Presumably, Hamilton alludes here to annihilating the president’s policy ambitions – not actually murdering him. This is a good place to recall that today’s notion of “three co-equal branches of government” was never the founders’ intention. Hamilton and the others expected Congress to be the most powerful of the three.
Hamilton admits he’s not sure, and has no way of being sure, that four years is the right number of years. He is confident, though, that the president should be allowed to run for re-election without limitation. He despises the “pernicious” notion of term limits:
Nothing appears more plausible at first sight, nor more ill-founded upon close inspection, than a scheme which in relation to the present point has had some respectable advocates, I mean that of continuing the chief magistrate in office for a certain time, and then excluding him from it, either for a limited period or forever after. This exclusion, whether temporary or perpetual, would have nearly the same effects, and these effects would be for the most part rather pernicious than salutary.
Hamilton imagines that without the possibility of getting re-elected, presidents will turn corrupt and grasp “emoluments” while they can. This is a shocking admission. Elsewhere, Hamilton promised that only virtuous men could get into the office. But now he admits that future presidents are likely to be avaricious. He uses that word five time in one paragraph. And later he describes them as “men of irregular ambition” with an “appetite for gain.”

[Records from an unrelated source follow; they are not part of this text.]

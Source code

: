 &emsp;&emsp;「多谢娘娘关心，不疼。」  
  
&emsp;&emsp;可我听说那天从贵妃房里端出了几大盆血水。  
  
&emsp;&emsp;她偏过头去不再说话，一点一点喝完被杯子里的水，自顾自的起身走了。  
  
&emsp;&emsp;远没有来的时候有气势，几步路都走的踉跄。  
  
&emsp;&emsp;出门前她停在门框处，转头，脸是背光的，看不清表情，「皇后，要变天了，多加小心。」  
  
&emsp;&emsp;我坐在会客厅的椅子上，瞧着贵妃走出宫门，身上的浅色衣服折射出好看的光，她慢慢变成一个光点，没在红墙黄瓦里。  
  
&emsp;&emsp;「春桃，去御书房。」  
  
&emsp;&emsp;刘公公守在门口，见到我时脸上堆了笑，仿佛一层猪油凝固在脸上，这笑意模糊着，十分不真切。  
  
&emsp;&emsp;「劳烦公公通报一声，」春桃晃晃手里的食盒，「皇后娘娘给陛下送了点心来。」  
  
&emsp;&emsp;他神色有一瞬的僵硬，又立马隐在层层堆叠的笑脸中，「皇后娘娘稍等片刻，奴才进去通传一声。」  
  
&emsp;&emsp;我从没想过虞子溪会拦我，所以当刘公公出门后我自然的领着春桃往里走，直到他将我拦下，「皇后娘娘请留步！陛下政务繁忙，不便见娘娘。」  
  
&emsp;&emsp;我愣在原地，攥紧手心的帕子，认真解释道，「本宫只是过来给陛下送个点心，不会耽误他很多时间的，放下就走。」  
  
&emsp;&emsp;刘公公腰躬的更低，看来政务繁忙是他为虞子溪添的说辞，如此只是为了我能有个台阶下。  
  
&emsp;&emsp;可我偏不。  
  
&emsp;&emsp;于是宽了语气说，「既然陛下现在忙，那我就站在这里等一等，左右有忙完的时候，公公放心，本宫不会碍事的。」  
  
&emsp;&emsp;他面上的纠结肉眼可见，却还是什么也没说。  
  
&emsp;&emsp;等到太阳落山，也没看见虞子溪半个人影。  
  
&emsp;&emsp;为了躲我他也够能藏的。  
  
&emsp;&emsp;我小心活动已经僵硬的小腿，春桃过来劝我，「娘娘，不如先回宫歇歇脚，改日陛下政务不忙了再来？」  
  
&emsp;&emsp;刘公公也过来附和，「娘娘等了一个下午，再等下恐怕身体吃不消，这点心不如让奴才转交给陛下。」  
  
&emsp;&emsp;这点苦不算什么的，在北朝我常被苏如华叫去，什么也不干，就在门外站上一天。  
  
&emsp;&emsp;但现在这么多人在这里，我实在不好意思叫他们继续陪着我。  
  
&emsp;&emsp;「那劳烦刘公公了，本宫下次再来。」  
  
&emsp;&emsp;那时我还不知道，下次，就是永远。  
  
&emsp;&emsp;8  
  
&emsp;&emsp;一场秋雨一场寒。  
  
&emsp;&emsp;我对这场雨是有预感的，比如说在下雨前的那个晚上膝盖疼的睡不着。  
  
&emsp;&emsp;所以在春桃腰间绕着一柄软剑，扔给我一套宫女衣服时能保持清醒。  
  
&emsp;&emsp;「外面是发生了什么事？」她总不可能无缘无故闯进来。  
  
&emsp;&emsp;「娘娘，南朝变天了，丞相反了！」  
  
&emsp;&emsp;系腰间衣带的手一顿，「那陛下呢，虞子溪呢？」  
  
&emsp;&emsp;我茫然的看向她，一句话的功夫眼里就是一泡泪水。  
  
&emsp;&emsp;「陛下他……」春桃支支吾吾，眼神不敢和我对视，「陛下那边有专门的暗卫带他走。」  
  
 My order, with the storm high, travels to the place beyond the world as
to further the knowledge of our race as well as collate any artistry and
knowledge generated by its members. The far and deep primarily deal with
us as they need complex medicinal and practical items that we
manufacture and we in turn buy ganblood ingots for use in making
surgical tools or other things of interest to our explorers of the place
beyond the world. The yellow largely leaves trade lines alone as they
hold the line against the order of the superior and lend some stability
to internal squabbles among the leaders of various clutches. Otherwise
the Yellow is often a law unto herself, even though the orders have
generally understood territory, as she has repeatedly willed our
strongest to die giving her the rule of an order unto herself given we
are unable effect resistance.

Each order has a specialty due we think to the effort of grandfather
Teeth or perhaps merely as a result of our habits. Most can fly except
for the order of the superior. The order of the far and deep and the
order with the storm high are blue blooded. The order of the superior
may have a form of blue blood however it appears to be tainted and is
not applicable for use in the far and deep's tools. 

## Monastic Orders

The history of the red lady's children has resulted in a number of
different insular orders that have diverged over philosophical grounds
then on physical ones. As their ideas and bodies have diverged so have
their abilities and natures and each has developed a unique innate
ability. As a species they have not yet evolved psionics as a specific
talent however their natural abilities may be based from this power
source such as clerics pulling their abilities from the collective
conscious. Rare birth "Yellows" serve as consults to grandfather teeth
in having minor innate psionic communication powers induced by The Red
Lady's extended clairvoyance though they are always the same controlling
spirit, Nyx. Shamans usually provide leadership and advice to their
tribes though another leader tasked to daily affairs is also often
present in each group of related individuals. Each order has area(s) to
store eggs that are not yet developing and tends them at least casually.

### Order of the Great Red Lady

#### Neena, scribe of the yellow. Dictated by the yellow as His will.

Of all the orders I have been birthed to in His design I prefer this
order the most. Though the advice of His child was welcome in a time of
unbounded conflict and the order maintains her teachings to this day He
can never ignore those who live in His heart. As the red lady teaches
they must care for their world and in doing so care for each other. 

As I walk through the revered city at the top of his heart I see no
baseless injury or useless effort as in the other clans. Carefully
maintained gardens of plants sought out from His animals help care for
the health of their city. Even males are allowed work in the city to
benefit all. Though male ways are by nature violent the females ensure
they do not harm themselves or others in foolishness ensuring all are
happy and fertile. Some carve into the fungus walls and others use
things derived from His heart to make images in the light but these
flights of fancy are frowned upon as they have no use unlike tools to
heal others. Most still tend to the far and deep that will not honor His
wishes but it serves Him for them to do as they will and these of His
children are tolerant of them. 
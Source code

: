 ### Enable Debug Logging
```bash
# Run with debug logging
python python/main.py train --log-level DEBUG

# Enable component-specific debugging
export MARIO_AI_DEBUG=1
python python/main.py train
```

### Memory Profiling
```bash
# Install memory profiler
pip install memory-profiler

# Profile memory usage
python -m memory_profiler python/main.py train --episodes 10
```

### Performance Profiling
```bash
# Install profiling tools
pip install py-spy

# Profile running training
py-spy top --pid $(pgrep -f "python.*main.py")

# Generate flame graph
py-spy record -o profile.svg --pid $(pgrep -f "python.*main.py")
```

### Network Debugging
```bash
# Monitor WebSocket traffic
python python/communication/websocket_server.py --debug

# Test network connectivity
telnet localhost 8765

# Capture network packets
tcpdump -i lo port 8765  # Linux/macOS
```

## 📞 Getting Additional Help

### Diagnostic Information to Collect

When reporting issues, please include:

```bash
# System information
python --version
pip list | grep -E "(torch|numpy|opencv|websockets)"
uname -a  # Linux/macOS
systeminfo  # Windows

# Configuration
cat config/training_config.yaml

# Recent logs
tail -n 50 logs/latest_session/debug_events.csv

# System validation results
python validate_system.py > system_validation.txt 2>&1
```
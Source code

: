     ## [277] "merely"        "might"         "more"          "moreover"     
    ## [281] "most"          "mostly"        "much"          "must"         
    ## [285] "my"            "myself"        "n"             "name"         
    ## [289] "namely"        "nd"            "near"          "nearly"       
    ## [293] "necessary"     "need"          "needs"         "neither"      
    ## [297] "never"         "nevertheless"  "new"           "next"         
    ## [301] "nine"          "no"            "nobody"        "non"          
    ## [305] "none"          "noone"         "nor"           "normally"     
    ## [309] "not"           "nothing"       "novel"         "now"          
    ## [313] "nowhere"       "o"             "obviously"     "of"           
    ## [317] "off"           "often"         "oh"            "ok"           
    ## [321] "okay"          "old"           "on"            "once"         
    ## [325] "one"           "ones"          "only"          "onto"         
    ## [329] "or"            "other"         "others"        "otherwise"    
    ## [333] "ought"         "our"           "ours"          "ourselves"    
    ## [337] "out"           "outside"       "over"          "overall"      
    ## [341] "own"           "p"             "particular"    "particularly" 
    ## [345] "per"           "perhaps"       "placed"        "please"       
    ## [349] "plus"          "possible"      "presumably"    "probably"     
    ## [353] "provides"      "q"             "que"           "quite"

Hamilton next says limiting the president to a fixed number of years is a bad idea because people get better at their work from experience, and it would be foolish to push a man out of the office after he has learned to do the job well. He suggests that history demands particular men in particular times of crisis:
There is no nation which has not, at one period or another, experienced an absolute necessity of the services of particular men in particular situations; perhaps it would not be too strong to say, to the preservation of its political existence. . . . Without supposing the personal essentiality of the man, it is evident that a change of the chief magistrate, at the breaking out of a war, or at any similar crisis, for another, even of equal merit, would at all times be detrimental to the community.
That notion of there being one — and only one — right person for the moment is appealing. And history provides some examples. Israel needed Moses. England needed Churchill. France needed Henri IV and perhaps Charles de Gaulle. The arrival of Abraham Lincoln during the crisis of the 1860s was one of America’s greatest bits of good fortune.
Literature, too, is rich with stories of the solitary hero. The thumbnail for this essay represents a genuine case: the Roman hero Horatius Cocles saving Rome by standing in a narrow bridge and fighting off an invading enemy.
One might also argue that Franklin D. Roosevelt was the right man to guide the country through the Great Depression and World War II. Roosevelt is the only president in American history to serve more than two terms, and his third term came as World War II was beginning. Roosevelt certainly served the country well during his three-plus terms. And yet after he died in office, the country immediately agreed four terms is too many. Limitation on presidential eligibility was imposed by the 22nd Amendment which was voted through Congress in 1947 and approved by the states in 1951.
Discuss
Should presidents be allowed to serve more than two terms or 10 years?
How realistic is the idea that one person – and only one – is capable of doing a job?